Gobert’s diagnosis, however, effectively took the decision out of the NBA’s hands. With the news that a player was already infected, meaning there was a serious likelihood that the virus was already spreading among players and those who had come in contact with them, having teams continue to travel around the country to play each other would be downright foolish. It wasn’t that the NBA made the correct decision to indefinitely suspend all games – they simply did not have any other option.

It’s impossible to guess the financial impact this will have on the teams and the league. The players operate under guaranteed contracts that should ensure that they will get paid in full even if this is it for the season. Those who will be impacted the most will be the stadium employees, who could find themselves without a source of income. (It should be noted that Mark Cuban, owner of the Dallas Mavericks, has discussed putting together “a program” to help his team’s hourly employees, and it’s possible that others could follow suit.)

What happens next is a question that nobody can answer, as this is an unprecedented situation. The start of the 1998-99 and 2011-12 NBA seasons were both delayed due to lockouts but this is the first time the league has suspended action in the middle of a season. The most obvious parallel is when the MLB, the NFL and other sports leagues went on a short hiatus after the 9/11 terrorist attacks (the NBA was in the offseason when the attacks occurred).

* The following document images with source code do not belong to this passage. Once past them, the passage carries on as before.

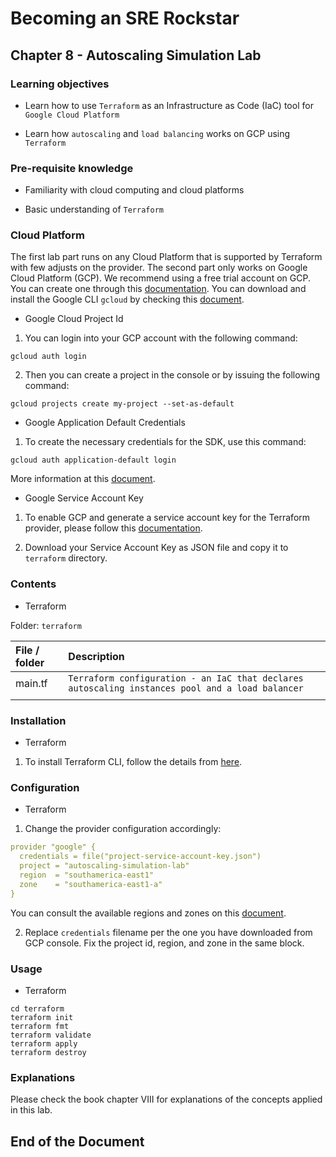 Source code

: # Becoming an SRE Rockstar

## Chapter 8 - Autoscaling Simulation Lab

### Learning objectives

* Learn how to use `Terraform` as an Infrastructure as Code (IaC) tool for `Google Cloud Platform`

* Learn how `autoscaling` and `load balancing` works on GCP using `Terraform`

### Pre-requisite knowledge

*	Familiarity with cloud computing and cloud platforms

*	Basic understanding of `Terraform`

### Cloud Platform

The first lab part runs on any Cloud Platform that is supported by Terraform with few adjusts on the provider. The second part only works on Google Cloud Platform (GCP). We recommend using a free trial account on GCP. You can create one through this [documentation](https://cloud.google.com/free). You can download and install the Google CLI `gcloud` by checking this [document](https://cloud.google.com/sdk/docs/install).

* Google Cloud Project Id

1. You can login into your GCP account with the following command:

`gcloud auth login`

2. Then you can create a project in the console or by issuing the following command:

`gcloud projects create my-project --set-as-default`

* Google Application Default Credentials

1. To create the necessary credentials for the SDK, use this command:

`gcloud auth application-default login`

More information at this [document](https://cloud.google.com/docs/authentication#adc).

* Google Service Account Key

1. To enable GCP and generate a service account key for the Terraform provider, please follow this [documentation](https://learn.hashicorp.com/tutorials/terraform/google-cloud-platform-build?in=terraform/gcp-get-started#set-up-gcp).

2. Download your Service Account Key as JSON file and copy it to `terraform` directory.

### Contents

* Terraform

Folder: `terraform`

| **File / folder** | **Description** |
|:--------------------------------|:--------------------------------|
| main.tf | `Terraform configuration - an IaC that declares autoscaling instances pool and a load balancer` |
| | |


### Installation

* Terraform

1. To install Terraform CLI, follow the details from [here](https://learn.hashicorp.com/tutorials/terraform/install-cli).

### Configuration

* Terraform

1. Change the provider configuration accordingly:

```yaml
provider "google" {
  credentials = file("project-service-account-key.json")
  project = "autoscaling-simulation-lab"
  region  = "southamerica-east1"
  zone    = "southamerica-east1-a"
}
```

You can consult the available regions and zones on this [document](https://cloud.google.com/compute/docs/regions-zones).

2. Replace `credentials` filename per the one you have downloaded from GCP console. Fix the project id, region, and zone in the same block.


### Usage

* Terraform

```shell
cd terraform
terraform init
terraform fmt
terraform validate
terraform apply
terraform destroy
```

### Explanations

Please check the book chapter VIII for explanations of the concepts applied in this lab.


## End of the Document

It’s difficult not to see parallels. Then, as now, the fact that teams stopped playing was a jarring sign that something profoundly destabilizing was taking place. Sports provide a certain amount of psychological comfort to fans. As long as teams can still come together to play what are – in the grand scheme of things – rather trivial athletic contests, things can’t be that bad.

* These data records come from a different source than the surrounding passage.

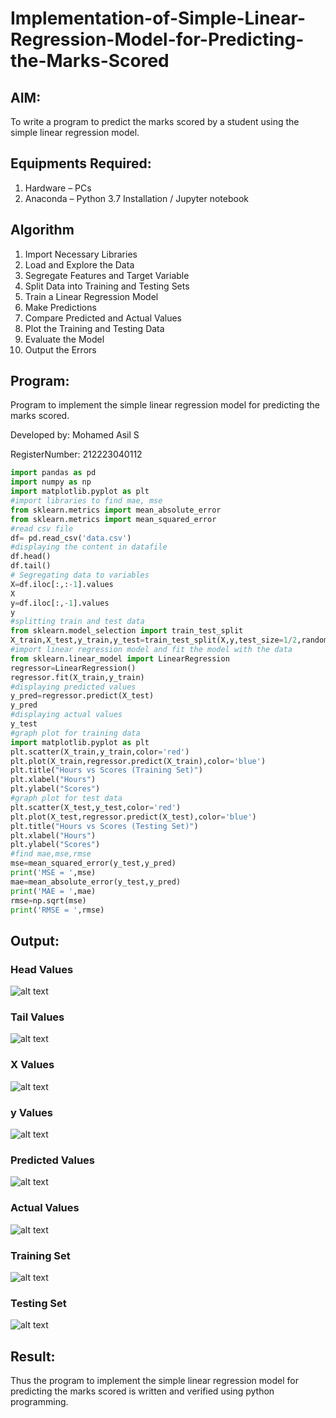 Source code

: # Implementation-of-Simple-Linear-Regression-Model-for-Predicting-the-Marks-Scored

## AIM:
To write a program to predict the marks scored by a student using the simple linear regression model.

## Equipments Required:
1. Hardware – PCs
2. Anaconda – Python 3.7 Installation / Jupyter notebook

## Algorithm
1. Import Necessary Libraries
2. Load and Explore the Data
3. Segregate Features and Target Variable
4. Split Data into Training and Testing Sets
5. Train a Linear Regression Model
6. Make Predictions
7. Compare Predicted and Actual Values
8. Plot the Training and Testing Data
9. Evaluate the Model
10. Output the Errors 

## Program:
Program to implement the simple linear regression model for predicting the marks scored.

Developed by: Mohamed Asil S

RegisterNumber: 212223040112

```python
import pandas as pd
import numpy as np
import matplotlib.pyplot as plt
#import libraries to find mae, mse
from sklearn.metrics import mean_absolute_error
from sklearn.metrics import mean_squared_error
#read csv file
df= pd.read_csv('data.csv')
#displaying the content in datafile
df.head()
df.tail()
# Segregating data to variables
X=df.iloc[:,:-1].values
X
y=df.iloc[:,-1].values
y
#splitting train and test data
from sklearn.model_selection import train_test_split
X_train,X_test,y_train,y_test=train_test_split(X,y,test_size=1/2,random_state=0)
#import linear regression model and fit the model with the data
from sklearn.linear_model import LinearRegression
regressor=LinearRegression()
regressor.fit(X_train,y_train)
#displaying predicted values
y_pred=regressor.predict(X_test)
y_pred
#displaying actual values
y_test
#graph plot for training data
import matplotlib.pyplot as plt
plt.scatter(X_train,y_train,color='red')
plt.plot(X_train,regressor.predict(X_train),color='blue')
plt.title("Hours vs Scores (Training Set)")
plt.xlabel("Hours")
plt.ylabel("Scores")
#graph plot for test data
plt.scatter(X_test,y_test,color='red')
plt.plot(X_test,regressor.predict(X_test),color='blue')
plt.title("Hours vs Scores (Testing Set)")
plt.xlabel("Hours")
plt.ylabel("Scores")
#find mae,mse,rmse
mse=mean_squared_error(y_test,y_pred)
print('MSE = ',mse)
mae=mean_absolute_error(y_test,y_pred)
print('MAE = ',mae)
rmse=np.sqrt(mse)
print('RMSE = ',rmse)
```

## Output:

### Head Values
![alt text](<Images/Screenshot 2024-08-19 113359.png>)

### Tail Values
![alt text](<Images/Screenshot 2024-08-19 114028.png>)

### X Values
![alt text](<Images/Screenshot 2024-08-19 114111.png>)

### y Values
![alt text](<Images/Screenshot 2024-08-19 114156.png>)

### Predicted Values
![alt text](<Images/Screenshot 2024-08-19 114236.png>)

### Actual Values
![alt text](<Images/Screenshot 2024-08-19 114311.png>)

### Training Set
![alt text](<Images/Screenshot 2024-08-19 114350.png>)

### Testing Set
![alt text](<Images/Screenshot 2024-08-19 114425.png>)

## Result:
Thus the program to implement the simple linear regression model for predicting the marks scored is written and verified using python programming.

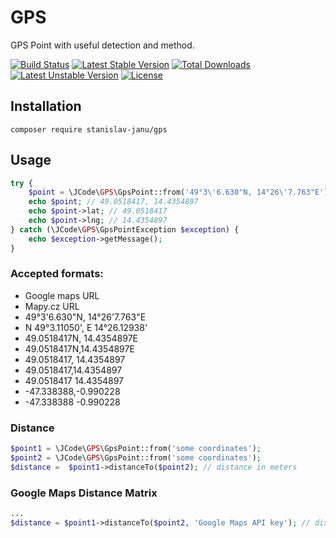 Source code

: # GPS
GPS Point with useful detection and method.

[![Build Status](https://travis-ci.org/stanislav-janu/gps.svg?branch=master)](https://travis-ci.org/stanislav-janu/translator)
[![Latest Stable Version](https://poser.pugx.org/stanislav-janu/gps/v/stable)](https://packagist.org/packages/stanislav-janu/translator)
[![Total Downloads](https://poser.pugx.org/stanislav-janu/gps/downloads)](https://packagist.org/packages/stanislav-janu/translator)
[![Latest Unstable Version](https://poser.pugx.org/stanislav-janu/gps/v/unstable)](https://packagist.org/packages/stanislav-janu/translator)
[![License](https://poser.pugx.org/stanislav-janu/gps/license)](https://packagist.org/packages/stanislav-janu/translator)

## Installation

    composer require stanislav-janu/gps

## Usage

```php
try {
    $point = \JCode\GPS\GpsPoint::from('49°3\'6.630"N, 14°26\'7.763"E');
    echo $point; // 49.0518417, 14.4354897
    echo $point->lat; // 49.0518417
    echo $point->lng; // 14.4354897
} catch (\JCode\GPS\GpsPointException $exception) {
    echo $exception->getMessage();
}
```

### Accepted formats:
* Google maps URL
* Mapy.cz URL
* 49°3'6.630"N, 14°26'7.763"E
* N 49°3.11050', E 14°26.12938'
* 49.0518417N, 14.4354897E
* 49.0518417N,14.4354897E
* 49.0518417, 14.4354897
* 49.0518417,14.4354897
* 49.0518417 14.4354897
* -47.338388,-0.990228
* -47.338388 -0.990228

### Distance
```php
$point1 = \JCode\GPS\GpsPoint::from('some coordinates');
$point2 = \JCode\GPS\GpsPoint::from('some coordinates');
$distance =  $point1->distanceTo($point2); // distance in meters
```

### Google Maps Distance Matrix
```php
...
$distance = $point1->distanceTo($point2, 'Google Maps API key'); // distance in meters
``` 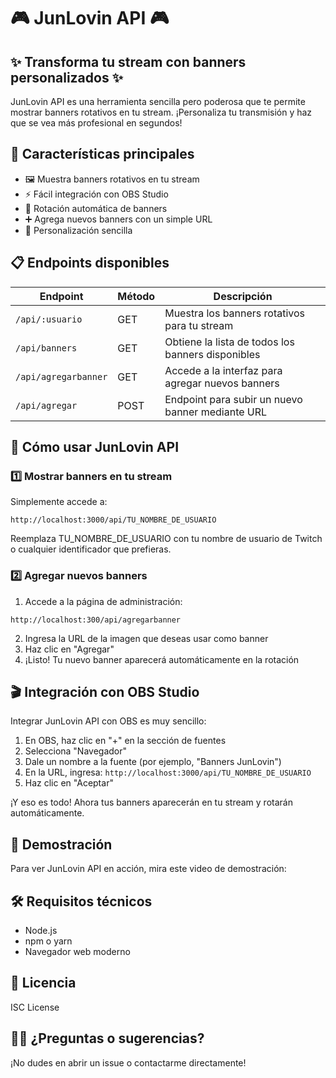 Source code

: # 🎮 JunLovin API 🎮

## ✨ Transforma tu stream con banners personalizados ✨

JunLovin API es una herramienta sencilla pero poderosa que te permite mostrar banners rotativos en tu stream. ¡Personaliza tu transmisión y haz que se vea más profesional en segundos!

## 🚀 Características principales

- 🖼️ Muestra banners rotativos en tu stream
- ⚡ Fácil integración con OBS Studio
- 🔄 Rotación automática de banners
- ➕ Agrega nuevos banners con un simple URL
- 🎨 Personalización sencilla

## 📋 Endpoints disponibles

| Endpoint | Método | Descripción |
|----------|--------|-------------|
| `/api/:usuario` | GET | Muestra los banners rotativos para tu stream |
| `/api/banners` | GET | Obtiene la lista de todos los banners disponibles |
| `/api/agregarbanner` | GET | Accede a la interfaz para agregar nuevos banners |
| `/api/agregar` | POST | Endpoint para subir un nuevo banner mediante URL |


## 🔧 Cómo usar JunLovin API

### 1️⃣ Mostrar banners en tu stream

Simplemente accede a:

```
http://localhost:3000/api/TU_NOMBRE_DE_USUARIO
```

Reemplaza TU_NOMBRE_DE_USUARIO con tu nombre de usuario de Twitch o cualquier identificador que prefieras.

### 2️⃣ Agregar nuevos banners

1. Accede a la página de administración:

```
http://localhost:300/api/agregarbanner
```

2. Ingresa la URL de la imagen que deseas usar como banner
3. Haz clic en "Agregar"
4. ¡Listo! Tu nuevo banner aparecerá automáticamente en la rotación

## 🎬 Integración con OBS Studio

Integrar JunLovin API con OBS es muy sencillo:

1. En OBS, haz clic en "+" en la sección de fuentes
2. Selecciona "Navegador"
3. Dale un nombre a la fuente (por ejemplo, "Banners JunLovin")
4. En la URL, ingresa: `http://localhost:3000/api/TU_NOMBRE_DE_USUARIO`
6. Haz clic en "Aceptar"

¡Y eso es todo! Ahora tus banners aparecerán en tu stream y rotarán automáticamente.

## 🎥 Demostración

Para ver JunLovin API en acción, mira este video de demostración:

## 🛠️ Requisitos técnicos

- Node.js
- npm o yarn
- Navegador web moderno

## 📝 Licencia

ISC License

## 👨‍💻 ¿Preguntas o sugerencias?

¡No dudes en abrir un issue o contactarme directamente! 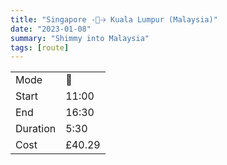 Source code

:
 ```yaml
---
title: "Singapore -🚌🡢 Kuala Lumpur (Malaysia)"
date: "2023-01-08"
summary: "Shimmy into Malaysia"
tags: [route]
---
```


|  |   |
|---|---|
| Mode | 🚌  |
| Start | 11:00  |
| End | 16:30  |
| Duration | 5:30 |
| Cost | £40.29 | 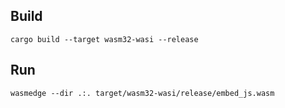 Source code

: 
## Build

```
cargo build --target wasm32-wasi --release
```

## Run

```
wasmedge --dir .:. target/wasm32-wasi/release/embed_js.wasm
```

With that in mind, it’s clear why Wednesday night’s decision was, for many fans, the moment when the full seriousness of the Covid-19 outbreak truly hit home. This is something new. The world we know is about to be put on pause and we don’t know for certain when it will resume. Throughout this season, basketball was able to solider through a litany of tragedies and real world controversies, for 48 minutes there was nothing but the game to focus on, but there are some events you simply can’t play through.